------ Excerpted data ------

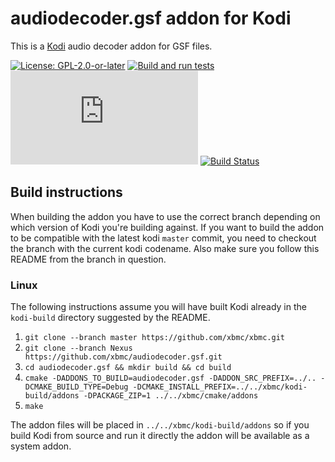# audiodecoder.gsf addon for Kodi

This is a [Kodi](https://kodi.tv) audio decoder addon for GSF files.

[![License: GPL-2.0-or-later](https://img.shields.io/badge/License-GPL%20v2+-blue.svg)](LICENSE.md)
[![Build and run tests](https://github.com/xbmc/audiodecoder.gsf/actions/workflows/build.yml/badge.svg?branch=Nexus)](https://github.com/xbmc/audiodecoder.gsf/actions/workflows/build.yml)
[![Build Status](https://dev.azure.com/teamkodi/binary-addons/_apis/build/status/xbmc.audiodecoder.gsf?branchName=Nexus)](https://dev.azure.com/teamkodi/binary-addons/_build/latest?definitionId=6&branchName=Nexus)
[![Build Status](https://jenkins.kodi.tv/view/Addons/job/xbmc/job/audiodecoder.gsf/job/Nexus/badge/icon)](https://jenkins.kodi.tv/blue/organizations/jenkins/xbmc%2Faudiodecoder.gsf/branches/)
<!--- [![Build Status](https://ci.appveyor.com/api/projects/status/github/xbmc/audiodecoder.gsf?branch=Nexus&svg=true)](https://ci.appveyor.com/project/xbmc/audiodecoder-gsf?branch=Nexus) -->

## Build instructions

When building the addon you have to use the correct branch depending on which version of Kodi you're building against. 
If you want to build the addon to be compatible with the latest kodi `master` commit, you need to checkout the branch with the current kodi codename.
Also make sure you follow this README from the branch in question.

### Linux

The following instructions assume you will have built Kodi already in the `kodi-build` directory 
suggested by the README.

1. `git clone --branch master https://github.com/xbmc/xbmc.git`
2. `git clone --branch Nexus https://github.com/xbmc/audiodecoder.gsf.git`
3. `cd audiodecoder.gsf && mkdir build && cd build`
4. `cmake -DADDONS_TO_BUILD=audiodecoder.gsf -DADDON_SRC_PREFIX=../.. -DCMAKE_BUILD_TYPE=Debug -DCMAKE_INSTALL_PREFIX=../../xbmc/kodi-build/addons -DPACKAGE_ZIP=1 ../../xbmc/cmake/addons`
5. `make`

The addon files will be placed in `../../xbmc/kodi-build/addons` so if you build Kodi from source and run it directly 
the addon will be available as a system addon.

------

## What to produce
Where does "README" appear in the records above? Copy every line that has it.

## Task result
Also make sure you follow this README from the branch in question.
suggested by the README.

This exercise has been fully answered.